:: YOUR TASK ::
The required answer is each line in the entries below where "Security" occurs.

START EXERCISE INPUT

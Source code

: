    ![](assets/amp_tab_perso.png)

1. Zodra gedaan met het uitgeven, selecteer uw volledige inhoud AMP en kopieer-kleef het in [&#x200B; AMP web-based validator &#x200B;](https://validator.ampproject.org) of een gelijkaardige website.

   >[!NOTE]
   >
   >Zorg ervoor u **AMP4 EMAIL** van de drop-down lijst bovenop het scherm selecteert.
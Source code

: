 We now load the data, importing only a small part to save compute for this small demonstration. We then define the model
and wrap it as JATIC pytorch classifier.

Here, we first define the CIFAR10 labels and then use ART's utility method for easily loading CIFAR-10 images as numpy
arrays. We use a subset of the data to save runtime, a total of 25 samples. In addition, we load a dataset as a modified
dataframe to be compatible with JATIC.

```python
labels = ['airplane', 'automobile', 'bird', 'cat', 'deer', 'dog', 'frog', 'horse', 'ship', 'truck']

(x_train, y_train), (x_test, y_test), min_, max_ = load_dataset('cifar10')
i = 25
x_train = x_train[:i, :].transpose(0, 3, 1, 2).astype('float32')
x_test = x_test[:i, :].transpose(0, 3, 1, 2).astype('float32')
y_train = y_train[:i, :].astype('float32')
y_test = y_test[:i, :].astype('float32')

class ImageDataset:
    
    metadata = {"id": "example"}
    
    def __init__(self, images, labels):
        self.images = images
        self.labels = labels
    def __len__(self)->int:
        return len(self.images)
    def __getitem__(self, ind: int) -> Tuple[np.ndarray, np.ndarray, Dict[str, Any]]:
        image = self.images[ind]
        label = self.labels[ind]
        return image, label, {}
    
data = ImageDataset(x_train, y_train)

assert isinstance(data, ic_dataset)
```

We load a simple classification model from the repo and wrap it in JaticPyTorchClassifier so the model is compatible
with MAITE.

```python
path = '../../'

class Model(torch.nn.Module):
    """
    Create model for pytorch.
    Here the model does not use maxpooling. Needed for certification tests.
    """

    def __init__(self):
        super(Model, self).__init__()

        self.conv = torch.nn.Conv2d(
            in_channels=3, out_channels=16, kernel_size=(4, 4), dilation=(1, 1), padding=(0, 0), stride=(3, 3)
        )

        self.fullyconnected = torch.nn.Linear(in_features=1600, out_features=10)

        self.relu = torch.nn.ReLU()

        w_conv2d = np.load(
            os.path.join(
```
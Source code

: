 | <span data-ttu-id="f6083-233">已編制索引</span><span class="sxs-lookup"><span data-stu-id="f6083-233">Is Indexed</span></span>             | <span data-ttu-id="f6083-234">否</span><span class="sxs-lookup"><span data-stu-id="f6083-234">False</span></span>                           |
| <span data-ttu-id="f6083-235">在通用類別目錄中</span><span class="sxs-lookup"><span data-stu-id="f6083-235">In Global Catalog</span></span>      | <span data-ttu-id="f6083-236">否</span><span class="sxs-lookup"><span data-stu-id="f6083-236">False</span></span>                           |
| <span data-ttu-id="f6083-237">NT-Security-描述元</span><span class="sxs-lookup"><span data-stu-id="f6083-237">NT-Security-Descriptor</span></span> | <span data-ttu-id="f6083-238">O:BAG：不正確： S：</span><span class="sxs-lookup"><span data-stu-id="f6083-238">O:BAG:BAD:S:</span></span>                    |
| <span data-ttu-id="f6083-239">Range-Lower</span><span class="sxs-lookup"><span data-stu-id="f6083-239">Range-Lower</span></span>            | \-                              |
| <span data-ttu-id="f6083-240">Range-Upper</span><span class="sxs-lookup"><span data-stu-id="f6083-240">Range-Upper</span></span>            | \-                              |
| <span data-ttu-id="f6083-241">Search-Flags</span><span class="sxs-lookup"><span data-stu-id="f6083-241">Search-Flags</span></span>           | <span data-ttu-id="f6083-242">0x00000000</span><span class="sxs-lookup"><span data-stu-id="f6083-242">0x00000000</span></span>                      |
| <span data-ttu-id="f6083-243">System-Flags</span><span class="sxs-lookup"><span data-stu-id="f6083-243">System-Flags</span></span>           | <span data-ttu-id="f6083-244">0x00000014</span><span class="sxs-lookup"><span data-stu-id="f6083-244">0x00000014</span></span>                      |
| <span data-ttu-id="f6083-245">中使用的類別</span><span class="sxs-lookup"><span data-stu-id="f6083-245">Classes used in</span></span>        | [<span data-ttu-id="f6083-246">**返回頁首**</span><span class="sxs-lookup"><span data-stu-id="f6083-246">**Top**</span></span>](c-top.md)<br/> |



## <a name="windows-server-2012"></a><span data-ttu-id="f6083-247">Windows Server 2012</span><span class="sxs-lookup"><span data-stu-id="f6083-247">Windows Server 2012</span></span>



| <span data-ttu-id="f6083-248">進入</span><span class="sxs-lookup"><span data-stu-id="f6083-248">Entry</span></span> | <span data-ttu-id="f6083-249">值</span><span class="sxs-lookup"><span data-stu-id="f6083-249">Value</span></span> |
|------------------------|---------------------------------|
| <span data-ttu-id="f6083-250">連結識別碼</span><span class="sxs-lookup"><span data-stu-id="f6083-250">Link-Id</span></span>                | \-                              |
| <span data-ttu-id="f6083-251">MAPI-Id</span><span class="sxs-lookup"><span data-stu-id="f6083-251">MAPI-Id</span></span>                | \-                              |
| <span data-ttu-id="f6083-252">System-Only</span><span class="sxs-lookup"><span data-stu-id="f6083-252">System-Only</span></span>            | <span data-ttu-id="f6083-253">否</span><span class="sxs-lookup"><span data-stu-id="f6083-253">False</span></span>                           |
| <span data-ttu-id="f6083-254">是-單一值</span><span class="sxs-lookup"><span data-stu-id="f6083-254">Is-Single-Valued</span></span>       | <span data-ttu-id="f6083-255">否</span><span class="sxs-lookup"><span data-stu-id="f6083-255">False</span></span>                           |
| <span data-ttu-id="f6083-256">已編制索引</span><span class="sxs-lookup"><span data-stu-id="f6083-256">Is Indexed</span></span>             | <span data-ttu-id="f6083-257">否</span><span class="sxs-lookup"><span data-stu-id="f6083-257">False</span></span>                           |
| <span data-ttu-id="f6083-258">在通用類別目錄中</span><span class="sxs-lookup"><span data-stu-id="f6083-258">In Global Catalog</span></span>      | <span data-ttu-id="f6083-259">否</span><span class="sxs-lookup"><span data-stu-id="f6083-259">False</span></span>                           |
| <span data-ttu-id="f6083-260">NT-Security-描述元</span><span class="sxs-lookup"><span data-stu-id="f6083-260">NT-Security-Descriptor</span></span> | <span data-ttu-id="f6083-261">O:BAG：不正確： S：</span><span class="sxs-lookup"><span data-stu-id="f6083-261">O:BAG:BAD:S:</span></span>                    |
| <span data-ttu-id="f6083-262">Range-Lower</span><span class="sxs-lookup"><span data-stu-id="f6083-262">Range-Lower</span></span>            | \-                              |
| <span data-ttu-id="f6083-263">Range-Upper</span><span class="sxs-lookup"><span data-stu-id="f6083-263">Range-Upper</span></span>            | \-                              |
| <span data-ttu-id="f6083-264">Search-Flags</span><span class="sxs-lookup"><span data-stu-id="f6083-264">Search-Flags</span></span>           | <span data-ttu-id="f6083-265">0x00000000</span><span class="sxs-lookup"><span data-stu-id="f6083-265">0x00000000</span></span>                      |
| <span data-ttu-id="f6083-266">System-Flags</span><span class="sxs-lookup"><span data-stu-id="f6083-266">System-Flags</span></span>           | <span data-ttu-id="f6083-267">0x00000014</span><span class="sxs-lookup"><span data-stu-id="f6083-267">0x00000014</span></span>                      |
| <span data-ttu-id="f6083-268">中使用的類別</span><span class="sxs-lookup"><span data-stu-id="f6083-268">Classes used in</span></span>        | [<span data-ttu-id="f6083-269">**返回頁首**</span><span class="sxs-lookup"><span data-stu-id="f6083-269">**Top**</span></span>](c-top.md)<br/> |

END EXERCISE INPUT

:: FINISHED EXERCISE ::
| <span data-ttu-id="f6083-237">NT-Security-描述元</span><span class="sxs-lookup"><span data-stu-id="f6083-237">NT-Security-Descriptor</span></span> | <span data-ttu-id="f6083-238">O:BAG：不正確： S：</span><span class="sxs-lookup"><span data-stu-id="f6083-238">O:BAG:BAD:S:</span></span>                    |
| <span data-ttu-id="f6083-260">NT-Security-描述元</span><span class="sxs-lookup"><span data-stu-id="f6083-260">NT-Security-Descriptor</span></span> | <span data-ttu-id="f6083-261">O:BAG：不正確： S：</span><span class="sxs-lookup"><span data-stu-id="f6083-261">O:BAG:BAD:S:</span></span>                    |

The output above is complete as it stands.